Regarding portability: I've done some experimentations with protocol-based numerical APIs. The result wasn't satisfactory because when trying to create generic kalman filters or dense layers or whatever you may be interested in, you first have to compose useful protocols and use them as generic abstractions. But I think with a community based conversation, this could actually work pretty well.

The idea was: 1. have all the important numerical operations of matrices/vectors/(tensors?) as protocol requirements in a single MatrixContracts framework. Also, declare important types like Matrix<T> or Vector<T>. 2. Leave providing an implementation for those protocols to other platform-dependent frameworks. 3. Write cool frameworks based only on MatrixContracts.

A nice idea I came up with in order to hide nasty implementation details:

public protocol BLASScalar where BLAS.Scalar == Self {
associatedtype BLAS : BasicBLAS

public protocol BasicBLAS where Scalar.BLAS == Self {
associatedtype Scalar : BLASScalar
//?gemm, i?amax,... as static functions go here

What I would love to see on the ML front:

  1. Type safety. I should know ahead of time if I can compose two layers or not. Possibly this is an incentive to finally get dependent types into Swift. Type safety may also enable the compiler to be smart about your code - especially in -Ounchecked. Further potential "composition problems" that cannot be encapsulated in a type should be caught at runtime before training starts by making layer composition throwing.
  2. A rigourous, functional and stateless design, maybe based on this: [1804.00746] The simple essence of automatic differentiation and this [1711.10455] Backprop as Functor: A compositional perspective on supervised learning. The goal should be to create an Elm-moment for machine learning (Elm was the language that inspired the Redux-architecture and thereby indirectly React.js and even SwiftUI). Ultimately, we should aim for "if it compiles, it works".

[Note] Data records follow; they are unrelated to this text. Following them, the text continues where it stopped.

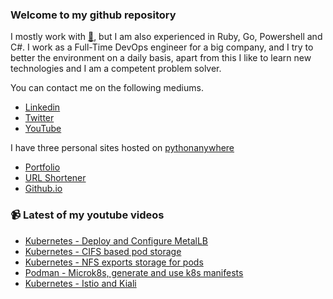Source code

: ### Welcome to my github repository

I mostly work with [:snake:](https://www.python.org/), but I am also experienced in Ruby, Go, Powershell and C#. I work as a Full-Time DevOps engineer for a big company, and I try to better the environment on a daily basis, apart from this I like to learn new technologies and I am a competent problem solver.

You can contact me on the following mediums.
- [Linkedin](https://www.linkedin.com/in/r3ap3rpy)
- [Twitter](https://twitter.com/r3ap3rpy)
- [YouTube](https://www.youtube.com/channel/UC1qkMXH8d2I9DDAtBSeEHqg)

I have three personal sites hosted on [pythonanywhere](https://www.pythonanywhere.com/)
- [Portfolio](http://r3ap3rpy.pythonanywhere.com/)
- [URL Shortener](http://shortenpy.pythonanywhere.com/)
- [Github.io](https://r3ap3rpy.github.io/)

### :video_camera: Latest of my youtube videos
<!-- YOUTUBE:START -->
- [Kubernetes - Deploy and Configure MetalLB](https://www.youtube.com/watch?v=KmJihStdQHI)
- [Kubernetes - CIFS based pod storage](https://www.youtube.com/watch?v=6rmP6D5pmIU)
- [Kubernetes - NFS exports storage for pods](https://www.youtube.com/watch?v=AOi2rk4v158)
- [Podman - Microk8s, generate and use k8s manifests](https://www.youtube.com/watch?v=2cwrxsbDbTk)
- [Kubernetes - Istio and Kiali](https://www.youtube.com/watch?v=CiKjlWhzUlg)
<!-- YOUTUBE:END -->

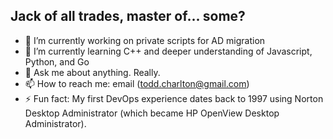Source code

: ## Jack of all trades, master of... some?

- 🔭 I’m currently working on private scripts for AD migration
- 🌱 I’m currently learning C++ and deeper understanding of Javascript, Python, and Go
- 💬 Ask me about anything. Really. 
- 📫 How to reach me: email (todd.charlton@gmail.com) 
- ⚡ Fun fact: My first DevOps experience dates back to 1997 using Norton Desktop Administrator (which became HP OpenView Desktop Administrator).
<!--
**ToddCharlton/toddcharlton** is a ✨ _special_ ✨ repository because its `README.md` (this file) appears on your GitHub profile.

-->
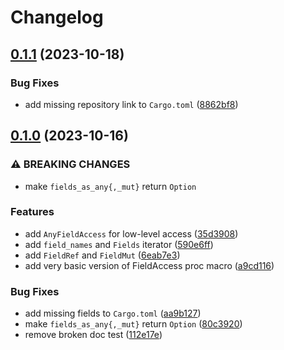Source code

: # Changelog

## [0.1.1](https://github.com/martinohmann/field_access/compare/field_access_derive-v0.1.0...field_access_derive-v0.1.1) (2023-10-18)


### Bug Fixes

* add missing repository link to `Cargo.toml` ([8862bf8](https://github.com/martinohmann/field_access/commit/8862bf8a890179a10605ee2e8aac36294322895e))

## [0.1.0](https://github.com/martinohmann/field_access/compare/field_access_derive-v0.0.1...field_access_derive-v0.1.0) (2023-10-16)


### ⚠ BREAKING CHANGES

* make `fields_as_any{,_mut}` return `Option`

### Features

* add `AnyFieldAccess` for low-level access ([35d3908](https://github.com/martinohmann/field_access/commit/35d3908e75f7f633b99764daa867db1397d220d3))
* add `field_names` and `Fields` iterator ([590e6ff](https://github.com/martinohmann/field_access/commit/590e6ff7805fe198a5949e59fe5bb1d7b737d01e))
* add `FieldRef` and `FieldMut` ([6eab7e3](https://github.com/martinohmann/field_access/commit/6eab7e379c439f02fd9ec40064472782c9371cc6))
* add very basic version of FieldAccess proc macro ([a9cd116](https://github.com/martinohmann/field_access/commit/a9cd116e31832786c952b562abb565707069176d))


### Bug Fixes

* add missing fields to `Cargo.toml` ([aa9b127](https://github.com/martinohmann/field_access/commit/aa9b1271fae580e42ac49d29260289af1f5b7b72))
* make `fields_as_any{,_mut}` return `Option` ([80c3920](https://github.com/martinohmann/field_access/commit/80c3920d7e8b2df7db191e6df16af30528395f42))
* remove broken doc test ([112e17e](https://github.com/martinohmann/field_access/commit/112e17e5b34eb9ac114ec5353bc0a66f12c02e99))
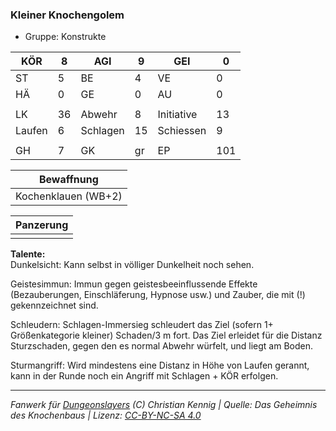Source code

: ### Kleiner Knochengolem  
- Gruppe: Konstrukte  

| KÖR | 8 | AGI | 9 | GEI | 0 |
| --- | --- | --- | --- | --- | --- |
| ST | 5 | BE | 4 | VE | 0 |
| HÄ | 0 | GE | 0 | AU | 0 |
|  |  |  |  |  |  |
| LK | 36 | Abwehr | 8 | Initiative | 13 |
| Laufen | 6 | Schlagen | 15 | Schiessen | 9 |
|  |  |  |  |  |  |
| GH | 7 | GK | gr | EP | 101 |


| Bewaffnung |
| --- |
| Kochenklauen (WB+2) |


| Panzerung |
| --- |
|  |


**Talente:**  
Dunkelsicht: Kann selbst in völliger Dunkelheit noch sehen.

Geistesimmun: Immun gegen geistesbeeinflussende Effekte (Bezauberungen, Einschläferung, Hypnose usw.) und Zauber, die mit (!) gekennzeichnet sind.

Schleudern: Schlagen-Immersieg schleudert das Ziel (sofern 1+ Größenkategorie kleiner) Schaden/3 m fort. Das Ziel erleidet für die Distanz Sturzschaden, gegen den es normal Abwehr würfelt, und liegt am Boden.

Sturmangriff: Wird mindestens eine Distanz in Höhe von Laufen gerannt, kann in der Runde noch ein Angriff mit Schlagen + KÖR erfolgen.





___
*Fanwerk für [Dungeonslayers](https://www.dungeonslayers.net/) (C) Christian Kennig | Quelle: Das Geheimnis des Knochenbaus | Lizenz: [CC-BY-NC-SA 4.0](https://creativecommons.org/licenses/by-nc-sa/4.0/deed.de)*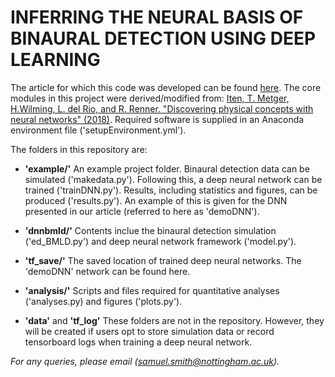 # INFERRING THE NEURAL BASIS OF BINAURAL DETECTION USING DEEP LEARNING


The article for which this code was developed can be found [here](https://www.biorxiv.org/content/10.1101/2021.01.05.425246v3). The core modules in this project were derived/modified from: [Iten, T. Metger, H.Wilming, L. del Rio, and R. Renner. "Discovering physical concepts with neural networks" (2018)](https://github.com/eth-nn-physics/nn_physical_concepts/). Required software is supplied in an Anaconda environment file ('setupEnvironment.yml'). 


The folders in this repository are:

+ **'example/'** An example project folder. Binaural detection data can be simulated ('makedata.py'). Following this, a deep neural network can be trained ('trainDNN.py'). Results, including statistics and figures, can be produced ('results.py'). An example of this is given for the DNN presented in our article (referred to here as 'demoDNN'). 

+ **'dnnbmld/'** Contents inclue the binaural detection simulation ('ed_BMLD.py') and deep neural network framework ('model.py').

+ **'tf_save/'** The saved location of trained deep neural networks. The 'demoDNN' network can be found here.

+ **'analysis/'** Scripts and files required for quantitative analyses ('analyses.py) and figures ('plots.py').

+ **'data'** and **'tf_log'** These folders are not in the repository. However, they will be created if users opt to store simulation data or record tensorboard logs when training a deep neural network.


*For any queries, please email (samuel.smith@nottingham.ac.uk).*
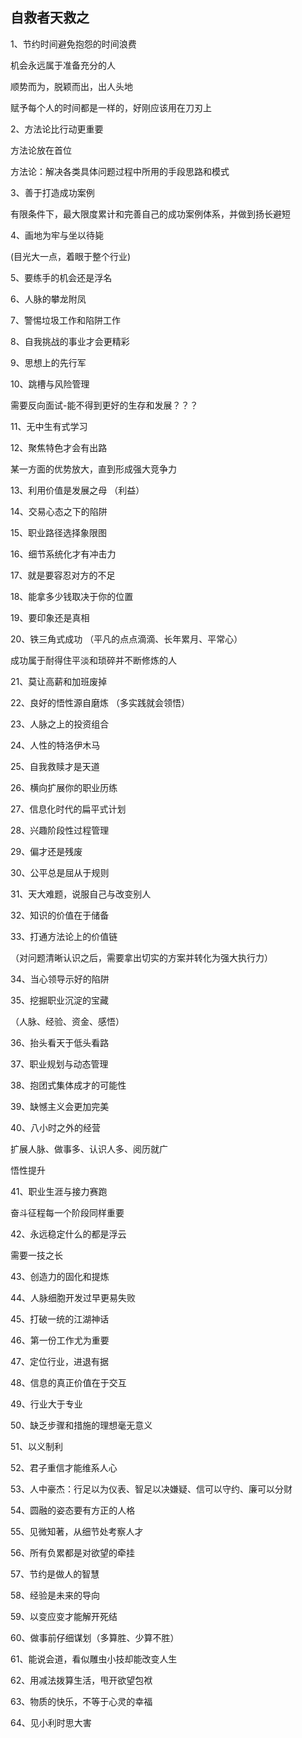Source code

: ## 自救者天救之



1、节约时间避免抱怨的时间浪费

机会永远属于准备充分的人

顺势而为，脱颖而出，出人头地

赋予每个人的时间都是一样的，好刚应该用在刀刃上



2、方法论比行动更重要

方法论放在首位

方法论：解决各类具体问题过程中所用的手段思路和模式



3、善于打造成功案例

有限条件下，最大限度累计和完善自己的成功案例体系，并做到扬长避短



4、画地为牢与坐以待毙

(目光大一点，着眼于整个行业)



5、要练手的机会还是浮名



6、人脉的攀龙附凤



7、警惕垃圾工作和陷阱工作

8、自我挑战的事业才会更精彩

9、思想上的先行军

10、跳槽与风险管理

需要反向面试-能不得到更好的生存和发展？？？

11、无中生有式学习

12、聚焦特色才会有出路

某一方面的优势放大，直到形成强大竞争力

13、利用价值是发展之母  （利益）

14、交易心态之下的陷阱

15、职业路径选择象限图

16、细节系统化才有冲击力

17、就是要容忍对方的不足

18、能拿多少钱取决于你的位置

19、要印象还是真相

20、铁三角式成功  （平凡的点点滴滴、长年累月、平常心）

成功属于耐得住平淡和琐碎并不断修炼的人

21、莫让高薪和加班废掉

22、良好的悟性源自磨炼 （多实践就会领悟）

23、人脉之上的投资组合

24、人性的特洛伊木马

25、自我救赎才是天道

26、横向扩展你的职业历练

27、信息化时代的扁平式计划

28、兴趣阶段性过程管理

29、偏才还是残废

30、公平总是屈从于规则

31、天大难题，说服自己与改变别人

32、知识的价值在于储备

33、打通方法论上的价值链

（对问题清晰认识之后，需要拿出切实的方案并转化为强大执行力）

34、当心领导示好的陷阱

35、挖掘职业沉淀的宝藏

（人脉、经验、资金、感悟）

36、抬头看天于低头看路

37、职业规划与动态管理

38、抱团式集体成才的可能性

39、缺憾主义会更加完美

40、八小时之外的经营

扩展人脉、做事多、认识人多、阅历就广

悟性提升

41、职业生涯与接力赛跑

奋斗征程每一个阶段同样重要

42、永远稳定什么的都是浮云

需要一技之长

43、创造力的固化和提炼

44、人脉细胞开发过早更易失败

45、打破一统的江湖神话

46、第一份工作尤为重要

47、定位行业，进退有据

48、信息的真正价值在于交互

49、行业大于专业

50、缺乏步骤和措施的理想毫无意义

51、以义制利

52、君子重信才能维系人心

53、人中豪杰：行足以为仪表、智足以决嫌疑、信可以守约、廉可以分财

54、圆融的姿态要有方正的人格

55、见微知著，从细节处考察人才

56、所有负累都是对欲望的牵挂

57、节约是做人的智慧

58、经验是未来的导向

59、以变应变才能解开死结

60、做事前仔细谋划（多算胜、少算不胜）

61、能说会道，看似雕虫小技却能改变人生

62、用减法拨算生活，甩开欲望包袱

63、物质的快乐，不等于心灵的幸福

64、见小利时思大害
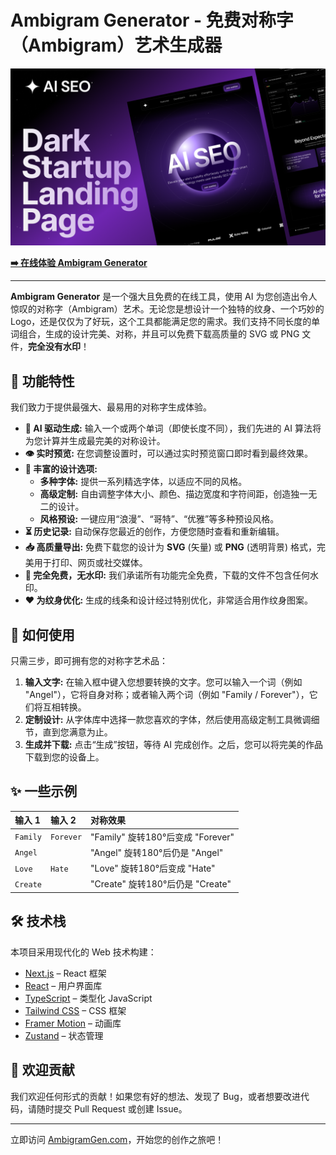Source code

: 
# Ambigram Generator - 免费对称字（Ambigram）艺术生成器

[![项目截图](Screenshot.png)](https://ambigramgen.com/)

**[➡️ 在线体验 Ambigram Generator](https://ambigramgen.com/)**

---

**Ambigram Generator** 是一个强大且免费的在线工具，使用 AI 为您创造出令人惊叹的对称字（Ambigram）艺术。无论您是想设计一个独特的纹身、一个巧妙的 Logo，还是仅仅为了好玩，这个工具都能满足您的需求。我们支持不同长度的单词组合，生成的设计完美、对称，并且可以免费下载高质量的 SVG 或 PNG 文件，**完全没有水印**！

## 🌟 功能特性

我们致力于提供最强大、最易用的对称字生成体验。

- **🤖 AI 驱动生成:** 输入一个或两个单词（即使长度不同），我们先进的 AI 算法将为您计算并生成最完美的对称设计。
- **👁️ 实时预览:** 在您调整设置时，可以通过实时预览窗口即时看到最终效果。
- **🎨 丰富的设计选项:**
    - **多种字体:** 提供一系列精选字体，以适应不同的风格。
    - **高级定制:** 自由调整字体大小、颜色、描边宽度和字符间距，创造独一无二的设计。
    - **风格预设:** 一键应用“浪漫”、“哥特”、“优雅”等多种预设风格。
- **⏳ 历史记录:** 自动保存您最近的创作，方便您随时查看和重新编辑。
- **📥 高质量导出:** 免费下载您的设计为 **SVG** (矢量) 或 **PNG** (透明背景) 格式，完美用于打印、网页或社交媒体。
- **💯 完全免费，无水印:** 我们承诺所有功能完全免费，下载的文件不包含任何水印。
- **❤️ 为纹身优化:** 生成的线条和设计经过特别优化，非常适合用作纹身图案。

## 🚀 如何使用

只需三步，即可拥有您的对称字艺术品：

1.  **输入文字:** 在输入框中键入您想要转换的文字。您可以输入一个词（例如 "Angel"），它将自身对称；或者输入两个词（例如 "Family / Forever"），它们将互相转换。
2.  **定制设计:** 从字体库中选择一款您喜欢的字体，然后使用高级定制工具微调细节，直到您满意为止。
3.  **生成并下载:** 点击“生成”按钮，等待 AI 完成创作。之后，您可以将完美的作品下载到您的设备上。

## ✨ 一些示例

| 输入 1 | 输入 2 | 对称效果 |
| :--- | :--- | :--- |
| `Family` | `Forever` | "Family" 旋转180°后变成 "Forever" |
| `Angel` | | "Angel" 旋转180°后仍是 "Angel" |
| `Love` | `Hate` | "Love" 旋转180°后变成 "Hate" |
| `Create` | | "Create" 旋转180°后仍是 "Create" |


## 🛠️ 技术栈

本项目采用现代化的 Web 技术构建：

- [Next.js](https://nextjs.org/) – React 框架
- [React](https://reactjs.org/) – 用户界面库
- [TypeScript](https://www.typescriptlang.org/) – 类型化 JavaScript
- [Tailwind CSS](https://tailwindcss.com/) – CSS 框架
- [Framer Motion](https://www.framer.com/motion/) – 动画库
- [Zustand](https://zustand-demo.pmnd.rs/) – 状态管理

## 🤝 欢迎贡献

我们欢迎任何形式的贡献！如果您有好的想法、发现了 Bug，或者想要改进代码，请随时提交 Pull Request 或创建 Issue。

---

立即访问 [AmbigramGen.com](https://ambigramgen.com/)，开始您的创作之旅吧！
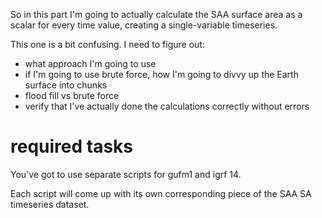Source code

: So in this part I'm going to actually calculate the SAA surface area as a scalar for every time value, creating a single-variable timeseries.

This one is a bit confusing. I need to figure out:
- what approach I'm going to use
- if I'm going to use brute force, how I'm going to divvy up the Earth surface into chunks
- flood fill vs brute force
- verify that I've actually done the calculations correctly without errors

# required tasks

You've got to use separate scripts for gufm1 and igrf 14.

Each script will come up with its own corresponding piece of the SAA SA timeseries dataset.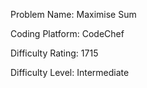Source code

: Problem Name: Maximise Sum

Coding Platform: CodeChef

Difficulty Rating: 1715

Difficulty Level: Intermediate
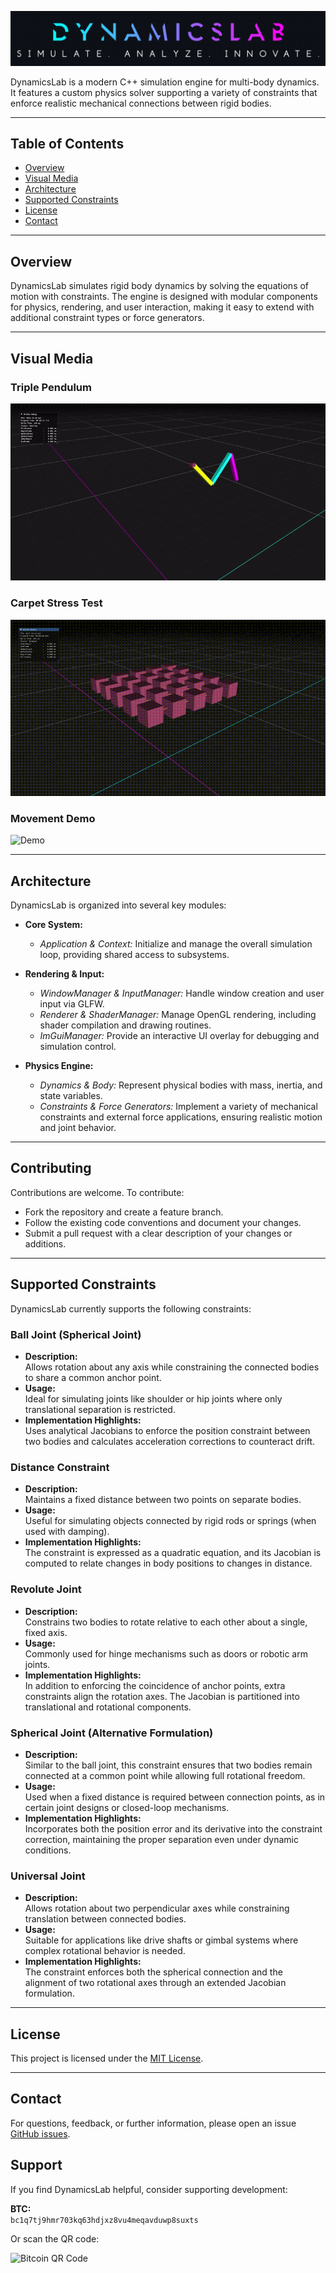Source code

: ![Alt text](./assets/images/DynamicsLab.png)

DynamicsLab is a modern C++ simulation engine for multi-body dynamics. It features a custom physics solver supporting a variety of constraints that enforce realistic mechanical connections between rigid bodies.

---

## Table of Contents

- [Overview](#overview)
- [Visual Media](#visual-media)
- [Architecture](#architecture)
- [Supported Constraints](#supported-constraints)
- [License](#license)
- [Contact](#contact)

---

## Overview

DynamicsLab simulates rigid body dynamics by solving the equations of motion with constraints. The engine is designed with modular components for physics, rendering, and user interaction, making it easy to extend with additional constraint types or force generators.

---

## Visual Media

### Triple Pendulum
![Demo](assets/files/TriplePendulum.gif)

### Carpet Stress Test
![Demo](assets/files/carpetDemo.gif)

### Movement Demo
![Demo](assets/files/movementDemo.gif)


---

## Architecture

DynamicsLab is organized into several key modules:

- **Core System:**  
  - *Application & Context:* Initialize and manage the overall simulation loop, providing shared access to subsystems.
  
- **Rendering & Input:**  
  - *WindowManager & InputManager:* Handle window creation and user input via GLFW.  
  - *Renderer & ShaderManager:* Manage OpenGL rendering, including shader compilation and drawing routines.
  - *ImGuiManager:* Provide an interactive UI overlay for debugging and simulation control.

- **Physics Engine:**  
  - *Dynamics & Body:* Represent physical bodies with mass, inertia, and state variables.
  - *Constraints & Force Generators:* Implement a variety of mechanical constraints and external force applications, ensuring realistic motion and joint behavior.

---

## Contributing

Contributions are welcome. To contribute:
- Fork the repository and create a feature branch.
- Follow the existing code conventions and document your changes.
- Submit a pull request with a clear description of your changes or additions.

---

## Supported Constraints

DynamicsLab currently supports the following constraints:

### Ball Joint (Spherical Joint)
- **Description:**  
  Allows rotation about any axis while constraining the connected bodies to share a common anchor point.
- **Usage:**  
  Ideal for simulating joints like shoulder or hip joints where only translational separation is restricted.
- **Implementation Highlights:**  
  Uses analytical Jacobians to enforce the position constraint between two bodies and calculates acceleration corrections to counteract drift.

### Distance Constraint
- **Description:**  
  Maintains a fixed distance between two points on separate bodies.
- **Usage:**  
  Useful for simulating objects connected by rigid rods or springs (when used with damping).
- **Implementation Highlights:**  
  The constraint is expressed as a quadratic equation, and its Jacobian is computed to relate changes in body positions to changes in distance.

### Revolute Joint
- **Description:**  
  Constrains two bodies to rotate relative to each other about a single, fixed axis.
- **Usage:**  
  Commonly used for hinge mechanisms such as doors or robotic arm joints.
- **Implementation Highlights:**  
  In addition to enforcing the coincidence of anchor points, extra constraints align the rotation axes. The Jacobian is partitioned into translational and rotational components.

### Spherical Joint (Alternative Formulation)
- **Description:**  
  Similar to the ball joint, this constraint ensures that two bodies remain connected at a common point while allowing full rotational freedom.
- **Usage:**  
  Used when a fixed distance is required between connection points, as in certain joint designs or closed-loop mechanisms.
- **Implementation Highlights:**  
  Incorporates both the position error and its derivative into the constraint correction, maintaining the proper separation even under dynamic conditions.

### Universal Joint
- **Description:**  
  Allows rotation about two perpendicular axes while constraining translation between connected bodies.
- **Usage:**  
  Suitable for applications like drive shafts or gimbal systems where complex rotational behavior is needed.
- **Implementation Highlights:**  
  The constraint enforces both the spherical connection and the alignment of two rotational axes through an extended Jacobian formulation.

---

## License

This project is licensed under the [MIT License](LICENSE).

---

## Contact

For questions, feedback, or further information, please open an issue [GitHub issues](https://github.com/devk0n/DynamicsLab/issues).

## Support

If you find DynamicsLab helpful, consider supporting development:

**BTC:**  
`bc1q7tj9hmr703kq63hdjxz8vu4meqavduwp8suxts`

Or scan the QR code:

![Bitcoin QR Code](https://www.bitcoinqrcodemaker.com/api/?style=bitcoin&address=bc1q7tj9hmr703kq63hdjxz8vu4meqavduwp8suxts)

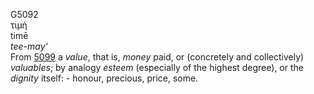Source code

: G5092  
τιμή  
timē  
*tee-may‘*  
From [5099](g5099) a *value*, that is, *money* paid, or (concretely and
collectively) *valuables*; by analogy *esteem* (especially of the
highest degree), or the *dignity* itself: - honour, precious, price,
some.  
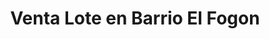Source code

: ---
image: '/imgV/L/L Barrio el fogon.jpg'
title: 'Venta Lote en Barrio El Fogon'
location: 'San Miguel del Monte'
price: '$$$'
metros: '1400 mts2'
info: 'Hermoso Lote en Calle Azaleas y Alamos , Barrio El Fogón de 1400 mts2.'
---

Are there any updates on this?

Also curious. I've also got a relevant numerics project about ready to go and have no idea how to go about working with the community to best shepherd it. Did a Discord group start up?


Not yet AFAIK, but I am thinking of starting one...


We could start a Discord and discuss what are the features, mostly libraries, needed for Swift to be a great fit on numerical problems and to get closer to parity to Python, Julia and R. Probably we are going to need a lot of libraries to cover this in an useful way. I want to help on this!


I very much like this idea and think Swift Numerics could use some perspective from the scientific programming community as well. Happy to contribute if someone wants to spearhead the effort.